松本清張(1049)__いびき

題名 いびき
読み イビキ
原題/改題/副題/備考  
本の題名 松本清張全集 36 地方紙を買う女・短編2【蔵書No0086】
出版社 (株)文藝春秋
本のサイズ A5(普通) 
初版&購入版.年月日 1973/2/20●初版
価格 880
発表雑誌/発表場所 「オール讀物」
作品発表 年月日 1956年(昭和31年)10月号
コードNo 19561000-00000000
書き出し 上州無宿の小幡の仙太は賭博の上の争いから過って人を殺して、捕縛された。彼はその日から人知れず異常な恐怖に襲われた。仙太は六尺近い大男で、二十八の壮齢である。力も強ければ度胸もある。
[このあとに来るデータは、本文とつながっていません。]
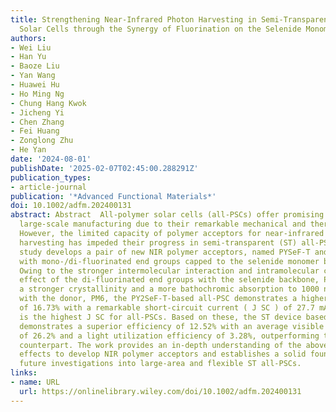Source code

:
 ```yaml
---
title: Strengthening Near‐Infrared Photon Harvesting in Semi‐Transparent All‐Polymer
  Solar Cells through the Synergy of Fluorination on the Selenide Monomer Backbone
authors:
- Wei Liu
- Han Yu
- Baoze Liu
- Yan Wang
- Huawei Hu
- Ho Ming Ng
- Chung Hang Kwok
- Jicheng Yi
- Chen Zhang
- Fei Huang
- Zonglong Zhu
- He Yan
date: '2024-08-01'
publishDate: '2025-02-07T02:45:00.288291Z'
publication_types:
- article-journal
publication: '*Advanced Functional Materials*'
doi: 10.1002/adfm.202400131
abstract: Abstract  All‐polymer solar cells (all‐PSCs) offer promising potential for
  large‐scale manufacturing due to their remarkable mechanical and thermal stability.
  However, the limited capacity of polymer acceptors for near‐infrared (NIR) photon
  harvesting has impeded their progress in semi‐transparent (ST) all‐PSCs. Here, the
  study develops a pair of new NIR polymer acceptors, named PYSeF‐T and PYSe2F‐T,
  with mono‐/di‐fluorinated end groups capped to the selenide monomer backbone, respectively.
  Owing to the stronger intermolecular interaction and intramolecular charge transfer
  effect of the di‐fluorinated end groups with the selenide backbone, PYSe2F‐T exhibits
  a stronger crystallinity and a more bathochromic absorption to 1000 nm. When blended
  with the donor, PM6, the PY2SeF‐T‐based all‐PSC demonstrates a higher efficiency
  of 16.73% with a remarkable short‐circuit current ( J SC ) of 27.7 mA cm −2 , which
  is the highest J SC for all‐PSCs. Based on these, the ST device based on PM6:PYSe2F‐T
  demonstrates a superior efficiency of 12.52% with an average visible transmittance
  of 26.2% and a light utilization efficiency of 3.28%, outperforming the mono‐fluorinated
  counterpart. The work provides an in‐depth understanding of the above synergistic
  effects to develop NIR polymer acceptors and establishes a solid foundation for
  future investigations into large‐area and flexible ST all‐PSCs.
links:
- name: URL
  url: https://onlinelibrary.wiley.com/doi/10.1002/adfm.202400131
---
```

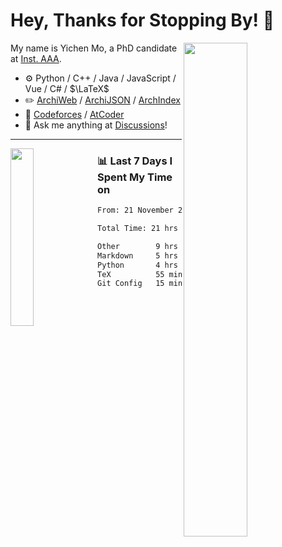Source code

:# Hey, Thanks for Stopping By! 🦭

<picture>
    <source media="(prefers-color-scheme: dark)" srcset="https://github-readme-stats.vercel.app/api?username=amomorning&show_icons=true&theme=noctis_minimus&hide=issues">
    <img align="right" width="45%" src="https://github-readme-stats.vercel.app/api?username=amomorning&show_icons=true&theme=graywhite&hide=issues">
</picture>


My name is Yichen Mo, a PhD candidate at [Inst. AAA](https://archialgo.com).

-   :gear: Python / C++ / Java / JavaScript / Vue / C# / $\LaTeX$ 
-   :pencil2: [ArchiWeb](https://web.archialgo.com) / [ArchiJSON](https://www.food4rhino.com/en/app/archijson) / [ArchIndex](https://index.archialgo.com/) 
-   :abacus: [Codeforces](https://codeforces.com/profile/LaPluma) / [AtCoder](https://atcoder.jp/users/amomorning)
-   :thought_balloon: Ask me anything at [Discussions](https://github.com/amomorning/amomorning/discussions/new)!


---

<picture>
    <source media="(prefers-color-scheme: dark)" srcset="https://github-readme-stats.vercel.app/api/top-langs/?username=amomorning&hide=Mathematica&theme=noctis_minimus">
    <img align="left" width="27%" src="https://github-readme-stats.vercel.app/api/top-langs/?username=amomorning&hide=Mathematica&theme=graywhite">
</picture>

  
### 📊 Last 7 Days I Spent My Time on

<!--START_SECTION:waka-->

```txt
From: 21 November 2023 - To: 28 November 2023

Total Time: 21 hrs 21 mins

Other        9 hrs 54 mins   ███████████▓░░░░░░░░░░░░░   46.41 %
Markdown     5 hrs 22 mins   ██████▒░░░░░░░░░░░░░░░░░░   25.15 %
Python       4 hrs 40 mins   █████▒░░░░░░░░░░░░░░░░░░░   21.89 %
TeX          55 mins         █░░░░░░░░░░░░░░░░░░░░░░░░   04.32 %
Git Config   15 mins         ▒░░░░░░░░░░░░░░░░░░░░░░░░   01.24 %
```

<!--END_SECTION:waka-->　　
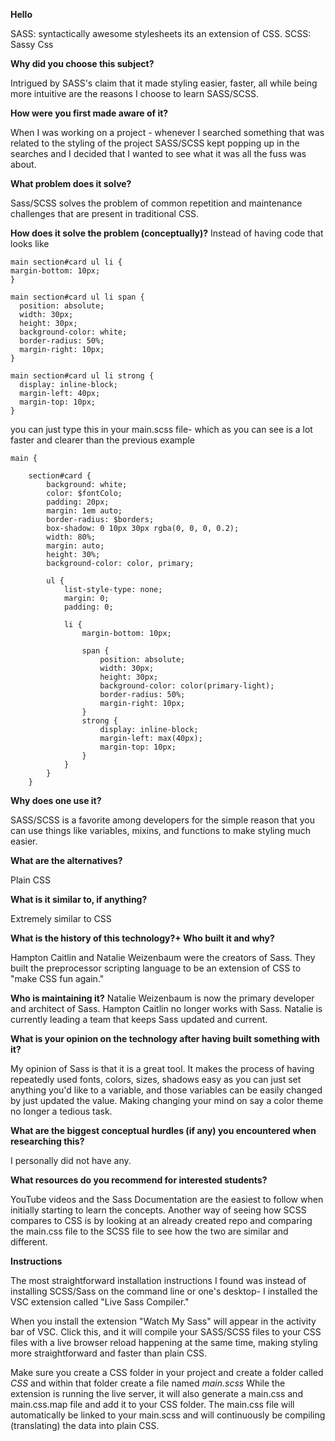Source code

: **Hello**

SASS: syntactically awesome stylesheets
its an extension of CSS.
SCSS: Sassy Css

**Why did you choose this subject?**

Intrigued by SASS's claim that it made styling easier, faster, all while being more intuitive are the reasons I choose to learn SASS/SCSS.

**How were you first made aware of it?**

When I was working on a project - whenever I searched something that was related to the styling of the project SASS/SCSS kept popping up in the searches and I decided that I wanted to see what it was all the fuss was about.

**What problem does it solve?**

Sass/SCSS solves the problem of common repetition and maintenance challenges that are present in traditional CSS.

**How does it solve the problem (conceptually)?**
Instead of having code that looks like

```
main section#card ul li {
margin-bottom: 10px;
}

main section#card ul li span {
  position: absolute;
  width: 30px;
  height: 30px;
  background-color: white;
  border-radius: 50%;
  margin-right: 10px;
}

main section#card ul li strong {
  display: inline-block;
  margin-left: 40px;
  margin-top: 10px;
}
```

you can just type this in your main.scss file- which as you can see is a lot faster and clearer than the previous example

```
main {

	section#card {
		background: white;
		color: $fontColo;
		padding: 20px;
		margin: 1em auto;
		border-radius: $borders;
		box-shadow: 0 10px 30px rgba(0, 0, 0, 0.2);
		width: 80%;
		margin: auto;
		height: 30%;
		background-color: color, primary;

		ul {
			list-style-type: none;
			margin: 0;
			padding: 0;

			li {
				margin-bottom: 10px;

				span {
					position: absolute;
					width: 30px;
					height: 30px;
					background-color: color(primary-light);
					border-radius: 50%;
					margin-right: 10px;
				}
				strong {
					display: inline-block;
					margin-left: max(40px);
					margin-top: 10px;
				}
			}
		}
    }
```

**Why does one use it?**

SASS/SCSS is a favorite among developers for the simple reason that you can use things like variables, mixins, and functions to make styling much easier.

**What are the alternatives?**

Plain CSS

**What is it similar to, if anything?**

Extremely similar to CSS

**What is the history of this technology?+ Who built it and why?**

Hampton Caitlin and Natalie Weizenbaum were the creators of Sass. They built the preprocessor scripting language to be an extension of CSS to "make CSS fun again."

**Who is maintaining it?**
Natalie Weizenbaum is now the primary developer and architect of Sass. Hampton Caitlin no longer works with Sass. Natalie is currently leading a team that keeps Sass updated and current.

**What is your opinion on the technology after having built something with it?**

My opinion of Sass is that it is a great tool. It makes the process of having repeatedly used fonts, colors, sizes, shadows easy as you can just set anything you'd like to a variable, and those variables can be easily changed by just updated the value. Making changing your mind on say a color theme no longer a tedious task.

**What are the biggest conceptual hurdles (if any) you encountered when researching this?**

I personally did not have any.

**What resources do you recommend for interested students?**

YouTube videos and the Sass Documentation are the easiest to follow when initially starting to learn the concepts. Another way of seeing how SCSS compares to CSS is by looking at an already created repo and comparing the main.css file to the SCSS file to see how the two are similar and different.

**Instructions**

The most straightforward installation instructions I found was instead of installing SCSS/Sass on the command line or one's desktop- I installed the VSC extension called "Live Sass Compiler."

When you install the extension "Watch My Sass" will appear in the activity bar of VSC. Click this, and it will compile your SASS/SCSS files to your CSS files with a live browser reload happening at the same time, making styling more straightforward and faster than plain CSS.

Make sure you create a CSS folder in your project and create a folder called _CSS_ and within that folder create a file named _main.scss_ While the extension is running the live server, it will also generate a main.css and main.css.map file and add it to your CSS folder. The main.css file will automatically be linked to your main.scss and will continuously be compiling (translating) the data into plain CSS.
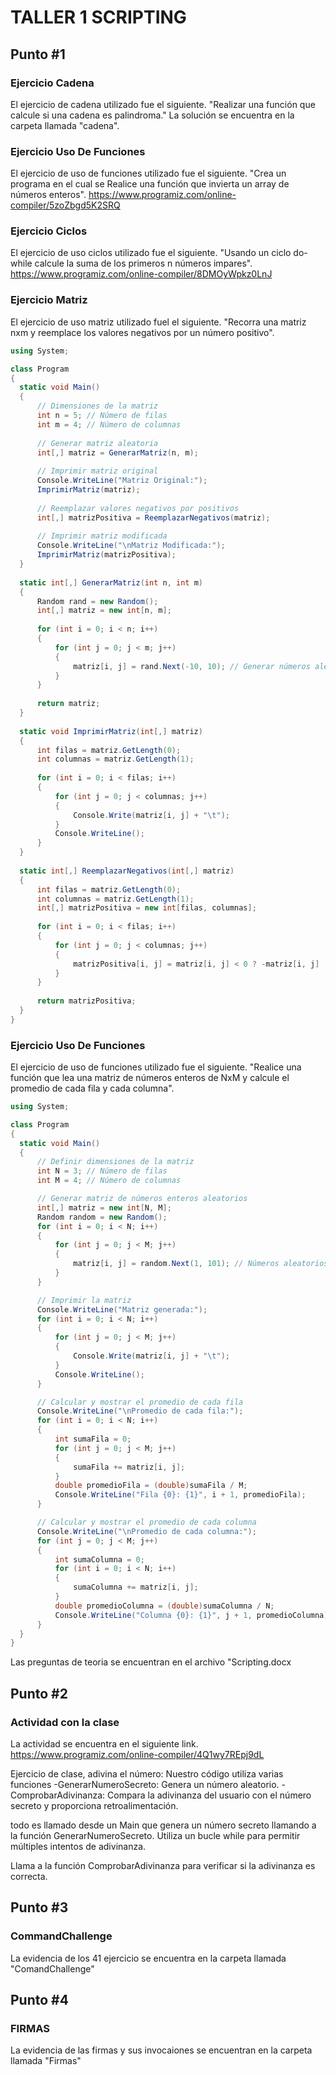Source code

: # TALLER 1 SCRIPTING
## Punto #1
### Ejercicio Cadena
  El ejercicio de cadena utilizado fue el siguiente.
  "Realizar una función que calcule si una cadena es palindroma."
  La solución se encuentra en la carpeta llamada "cadena". 

   ### Ejercicio Uso De Funciones
   El ejercicio de uso de funciones utilizado fue el siguiente.
  "Crea un programa en el cual se Realice una función que invierta 
   un array de números enteros".
   https://www.programiz.com/online-compiler/5zoZbgd5K2SRQ

### Ejercicio Ciclos
  El ejercicio de uso ciclos utilizado fue el siguiente.
  "Usando un ciclo do-while calcule la suma de los primeros n números impares".
  https://www.programiz.com/online-compiler/8DMOyWpkz0LnJ

### Ejercicio Matriz
  El ejercicio de uso matriz utilizado fuel el siguiente.
  "Recorra una matriz nxm y reemplace los valores negativos por un número positivo".

  
  ```c#
  using System;

class Program
{
    static void Main()
    {
        // Dimensiones de la matriz
        int n = 5; // Número de filas
        int m = 4; // Número de columnas
        
        // Generar matriz aleatoria
        int[,] matriz = GenerarMatriz(n, m);
        
        // Imprimir matriz original
        Console.WriteLine("Matriz Original:");
        ImprimirMatriz(matriz);
        
        // Reemplazar valores negativos por positivos
        int[,] matrizPositiva = ReemplazarNegativos(matriz);
        
        // Imprimir matriz modificada
        Console.WriteLine("\nMatriz Modificada:");
        ImprimirMatriz(matrizPositiva);
    }
    
    static int[,] GenerarMatriz(int n, int m)
    {
        Random rand = new Random();
        int[,] matriz = new int[n, m];
        
        for (int i = 0; i < n; i++)
        {
            for (int j = 0; j < m; j++)
            {
                matriz[i, j] = rand.Next(-10, 10); // Generar números aleatorios entre -10 y 9
            }
        }
        
        return matriz;
    }
    
    static void ImprimirMatriz(int[,] matriz)
    {
        int filas = matriz.GetLength(0);
        int columnas = matriz.GetLength(1);
        
        for (int i = 0; i < filas; i++)
        {
            for (int j = 0; j < columnas; j++)
            {
                Console.Write(matriz[i, j] + "\t");
            }
            Console.WriteLine();
        }
    }
    
    static int[,] ReemplazarNegativos(int[,] matriz)
    {
        int filas = matriz.GetLength(0);
        int columnas = matriz.GetLength(1);
        int[,] matrizPositiva = new int[filas, columnas];
        
        for (int i = 0; i < filas; i++)
        {
            for (int j = 0; j < columnas; j++)
            {
                matrizPositiva[i, j] = matriz[i, j] < 0 ? -matriz[i, j] : matriz[i, j];
            }
        }
        
        return matrizPositiva;
    }
}
 ```
### Ejercicio Uso De Funciones
   El ejercicio de uso de funciones utilizado fue el siguiente.
  "Realice una función que lea una matriz de números enteros de NxM y calcule el promedio de cada fila y cada columna".

  ```c#
using System;

class Program
{
    static void Main()
    {
        // Definir dimensiones de la matriz
        int N = 3; // Número de filas
        int M = 4; // Número de columnas

        // Generar matriz de números enteros aleatorios
        int[,] matriz = new int[N, M];
        Random random = new Random();
        for (int i = 0; i < N; i++)
        {
            for (int j = 0; j < M; j++)
            {
                matriz[i, j] = random.Next(1, 101); // Números aleatorios entre 1 y 100
            }
        }

        // Imprimir la matriz
        Console.WriteLine("Matriz generada:");
        for (int i = 0; i < N; i++)
        {
            for (int j = 0; j < M; j++)
            {
                Console.Write(matriz[i, j] + "\t");
            }
            Console.WriteLine();
        }

        // Calcular y mostrar el promedio de cada fila
        Console.WriteLine("\nPromedio de cada fila:");
        for (int i = 0; i < N; i++)
        {
            int sumaFila = 0;
            for (int j = 0; j < M; j++)
            {
                sumaFila += matriz[i, j];
            }
            double promedioFila = (double)sumaFila / M;
            Console.WriteLine("Fila {0}: {1}", i + 1, promedioFila);
        }

        // Calcular y mostrar el promedio de cada columna
        Console.WriteLine("\nPromedio de cada columna:");
        for (int j = 0; j < M; j++)
        {
            int sumaColumna = 0;
            for (int i = 0; i < N; i++)
            {
                sumaColumna += matriz[i, j];
            }
            double promedioColumna = (double)sumaColumna / N;
            Console.WriteLine("Columna {0}: {1}", j + 1, promedioColumna);
        }
    }
}
  ```

Las preguntas de teoria se encuentran en el archivo "Scripting.docx

## Punto #2
### Actividad con la clase 
La actividad se encuentra en el siguiente link.
https://www.programiz.com/online-compiler/4Q1wy7REpj9dL 

Ejercicio de clase, adivina  el número: Nuestro código utiliza varias funciones
 -GenerarNumeroSecreto:  Genera un número aleatorio.
 -ComprobarAdivinanza:  Compara la adivinanza del usuario con el número secreto y proporciona retroalimentación.

todo es llamado desde un  Main que genera un número secreto llamando a la función GenerarNumeroSecreto.
Utiliza un bucle while para permitir múltiples intentos de adivinanza.

Llama a la función ComprobarAdivinanza para verificar si la adivinanza es correcta.

## Punto #3
### CommandChallenge
La evidencia de los 41 ejercicio se encuentra en la carpeta llamada "ComandChallenge"

## Punto #4
###  FIRMAS
La evidencia de las firmas y sus invocaiones se encuentran en la carpeta llamada "Firmas"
賭博は渡世であるが、その世界でも顔はよい方である。今更、処刑を恐れる男ではなかった。それにどうせこういう罪は死刑になるようなことはなく、せいぜい遠島くらいと量刑まで知っている。その男が何を恐れたか。鼾である。仙太は人一倍の鼾かきであった。十七,八の時まではそうではなかったが、二十を過ぎてから鼾をかくようになった。それが年齢とともに高くなって、二十四,五の頃になると、壮快な高鼾となった。「どうも兄哥の鼾は少々高すぎるぜ。お陰で昨夜は耳についてこっちは碌に眠れやしねえ」同じ部屋に同宿の者があると、きっと朝になってこういう抗議をうけた。実際、そういう連中は不眠のために眼が赤く血走っていた。